Stored data entries:
═══
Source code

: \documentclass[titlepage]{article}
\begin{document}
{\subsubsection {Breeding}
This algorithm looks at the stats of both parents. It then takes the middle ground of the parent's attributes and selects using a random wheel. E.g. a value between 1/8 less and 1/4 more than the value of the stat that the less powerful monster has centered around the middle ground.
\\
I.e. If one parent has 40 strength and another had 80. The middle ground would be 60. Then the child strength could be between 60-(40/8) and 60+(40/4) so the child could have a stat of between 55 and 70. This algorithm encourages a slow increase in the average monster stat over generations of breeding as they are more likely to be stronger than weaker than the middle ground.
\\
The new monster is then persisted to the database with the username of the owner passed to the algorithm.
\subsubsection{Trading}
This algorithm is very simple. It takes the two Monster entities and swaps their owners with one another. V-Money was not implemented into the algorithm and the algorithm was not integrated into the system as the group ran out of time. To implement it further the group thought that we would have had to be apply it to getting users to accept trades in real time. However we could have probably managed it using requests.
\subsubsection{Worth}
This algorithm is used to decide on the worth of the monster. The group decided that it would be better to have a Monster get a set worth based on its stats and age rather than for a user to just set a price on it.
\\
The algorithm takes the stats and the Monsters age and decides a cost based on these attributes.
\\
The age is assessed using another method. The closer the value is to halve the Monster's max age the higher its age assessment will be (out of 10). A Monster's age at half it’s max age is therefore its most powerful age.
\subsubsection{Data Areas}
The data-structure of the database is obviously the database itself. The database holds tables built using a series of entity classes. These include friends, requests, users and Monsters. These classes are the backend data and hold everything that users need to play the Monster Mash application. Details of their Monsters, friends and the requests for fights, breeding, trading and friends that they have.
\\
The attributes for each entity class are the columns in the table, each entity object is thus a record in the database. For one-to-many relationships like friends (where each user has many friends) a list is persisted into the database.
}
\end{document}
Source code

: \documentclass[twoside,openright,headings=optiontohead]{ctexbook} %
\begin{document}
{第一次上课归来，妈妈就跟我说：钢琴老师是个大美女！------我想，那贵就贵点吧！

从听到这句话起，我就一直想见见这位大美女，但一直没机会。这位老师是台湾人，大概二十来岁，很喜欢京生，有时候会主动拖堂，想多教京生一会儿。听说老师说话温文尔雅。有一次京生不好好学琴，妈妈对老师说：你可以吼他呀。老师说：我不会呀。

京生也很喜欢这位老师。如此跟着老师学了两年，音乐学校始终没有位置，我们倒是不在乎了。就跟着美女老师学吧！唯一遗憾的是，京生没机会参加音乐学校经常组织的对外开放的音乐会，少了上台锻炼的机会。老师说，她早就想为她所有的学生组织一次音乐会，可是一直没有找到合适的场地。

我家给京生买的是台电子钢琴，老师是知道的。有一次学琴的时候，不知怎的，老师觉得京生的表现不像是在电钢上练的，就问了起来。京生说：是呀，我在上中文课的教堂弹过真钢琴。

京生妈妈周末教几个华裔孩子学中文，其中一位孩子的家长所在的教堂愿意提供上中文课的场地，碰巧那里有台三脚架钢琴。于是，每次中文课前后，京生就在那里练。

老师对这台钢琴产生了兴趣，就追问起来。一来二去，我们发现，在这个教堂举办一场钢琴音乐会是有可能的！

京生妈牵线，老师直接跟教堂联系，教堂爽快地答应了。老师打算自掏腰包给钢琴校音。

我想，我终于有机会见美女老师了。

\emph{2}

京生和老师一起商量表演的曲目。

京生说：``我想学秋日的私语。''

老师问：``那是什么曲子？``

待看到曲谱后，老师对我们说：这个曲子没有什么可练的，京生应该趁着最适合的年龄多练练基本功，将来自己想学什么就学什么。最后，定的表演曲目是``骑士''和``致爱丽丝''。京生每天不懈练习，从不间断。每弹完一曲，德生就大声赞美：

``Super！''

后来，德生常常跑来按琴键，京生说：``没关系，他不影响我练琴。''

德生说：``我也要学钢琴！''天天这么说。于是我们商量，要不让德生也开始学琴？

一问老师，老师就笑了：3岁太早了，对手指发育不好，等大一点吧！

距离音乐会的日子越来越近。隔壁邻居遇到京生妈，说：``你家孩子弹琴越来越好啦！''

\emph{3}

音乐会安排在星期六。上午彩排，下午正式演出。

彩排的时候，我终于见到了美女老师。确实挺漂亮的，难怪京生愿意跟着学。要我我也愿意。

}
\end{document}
═══
What is needed: Your answer must be every record above, retyped exactly.

Written response:
Source code

: \documentclass[titlepage]{article}
\begin{document}
{\subsubsection {Breeding}
This algorithm looks at the stats of both parents. It then takes the middle ground of the parent's attributes and selects using a random wheel. E.g. a value between 1/8 less and 1/4 more than the value of the stat that the less powerful monster has centered around the middle ground.
\\
I.e. If one parent has 40 strength and another had 80. The middle ground would be 60. Then the child strength could be between 60-(40/8) and 60+(40/4) so the child could have a stat of between 55 and 70. This algorithm encourages a slow increase in the average monster stat over generations of breeding as they are more likely to be stronger than weaker than the middle ground.
\\
The new monster is then persisted to the database with the username of the owner passed to the algorithm.
\subsubsection{Trading}
This algorithm is very simple. It takes the two Monster entities and swaps their owners with one another. V-Money was not implemented into the algorithm and the algorithm was not integrated into the system as the group ran out of time. To implement it further the group thought that we would have had to be apply it to getting users to accept trades in real time. However we could have probably managed it using requests.
\subsubsection{Worth}
This algorithm is used to decide on the worth of the monster. The group decided that it would be better to have a Monster get a set worth based on its stats and age rather than for a user to just set a price on it.
\\
The algorithm takes the stats and the Monsters age and decides a cost based on these attributes.
\\
The age is assessed using another method. The closer the value is to halve the Monster's max age the higher its age assessment will be (out of 10). A Monster's age at half it’s max age is therefore its most powerful age.
\subsubsection{Data Areas}
The data-structure of the database is obviously the database itself. The database holds tables built using a series of entity classes. These include friends, requests, users and Monsters. These classes are the backend data and hold everything that users need to play the Monster Mash application. Details of their Monsters, friends and the requests for fights, breeding, trading and friends that they have.
\\
The attributes for each entity class are the columns in the table, each entity object is thus a record in the database. For one-to-many relationships like friends (where each user has many friends) a list is persisted into the database.
}
\end{document}
Source code

: \documentclass[twoside,openright,headings=optiontohead]{ctexbook} %
\begin{document}
{第一次上课归来，妈妈就跟我说：钢琴老师是个大美女！------我想，那贵就贵点吧！

从听到这句话起，我就一直想见见这位大美女，但一直没机会。这位老师是台湾人，大概二十来岁，很喜欢京生，有时候会主动拖堂，想多教京生一会儿。听说老师说话温文尔雅。有一次京生不好好学琴，妈妈对老师说：你可以吼他呀。老师说：我不会呀。

京生也很喜欢这位老师。如此跟着老师学了两年，音乐学校始终没有位置，我们倒是不在乎了。就跟着美女老师学吧！唯一遗憾的是，京生没机会参加音乐学校经常组织的对外开放的音乐会，少了上台锻炼的机会。老师说，她早就想为她所有的学生组织一次音乐会，可是一直没有找到合适的场地。

我家给京生买的是台电子钢琴，老师是知道的。有一次学琴的时候，不知怎的，老师觉得京生的表现不像是在电钢上练的，就问了起来。京生说：是呀，我在上中文课的教堂弹过真钢琴。

京生妈妈周末教几个华裔孩子学中文，其中一位孩子的家长所在的教堂愿意提供上中文课的场地，碰巧那里有台三脚架钢琴。于是，每次中文课前后，京生就在那里练。

老师对这台钢琴产生了兴趣，就追问起来。一来二去，我们发现，在这个教堂举办一场钢琴音乐会是有可能的！

京生妈牵线，老师直接跟教堂联系，教堂爽快地答应了。老师打算自掏腰包给钢琴校音。

我想，我终于有机会见美女老师了。

\emph{2}

京生和老师一起商量表演的曲目。

京生说：``我想学秋日的私语。''

老师问：``那是什么曲子？``

待看到曲谱后，老师对我们说：这个曲子没有什么可练的，京生应该趁着最适合的年龄多练练基本功，将来自己想学什么就学什么。最后，定的表演曲目是``骑士''和``致爱丽丝''。京生每天不懈练习，从不间断。每弹完一曲，德生就大声赞美：

``Super！''

后来，德生常常跑来按琴键，京生说：``没关系，他不影响我练琴。''

德生说：``我也要学钢琴！''天天这么说。于是我们商量，要不让德生也开始学琴？

一问老师，老师就笑了：3岁太早了，对手指发育不好，等大一点吧！

距离音乐会的日子越来越近。隔壁邻居遇到京生妈，说：``你家孩子弹琴越来越好啦！''

\emph{3}

音乐会安排在星期六。上午彩排，下午正式演出。

彩排的时候，我终于见到了美女老师。确实挺漂亮的，难怪京生愿意跟着学。要我我也愿意。

}
\end{document}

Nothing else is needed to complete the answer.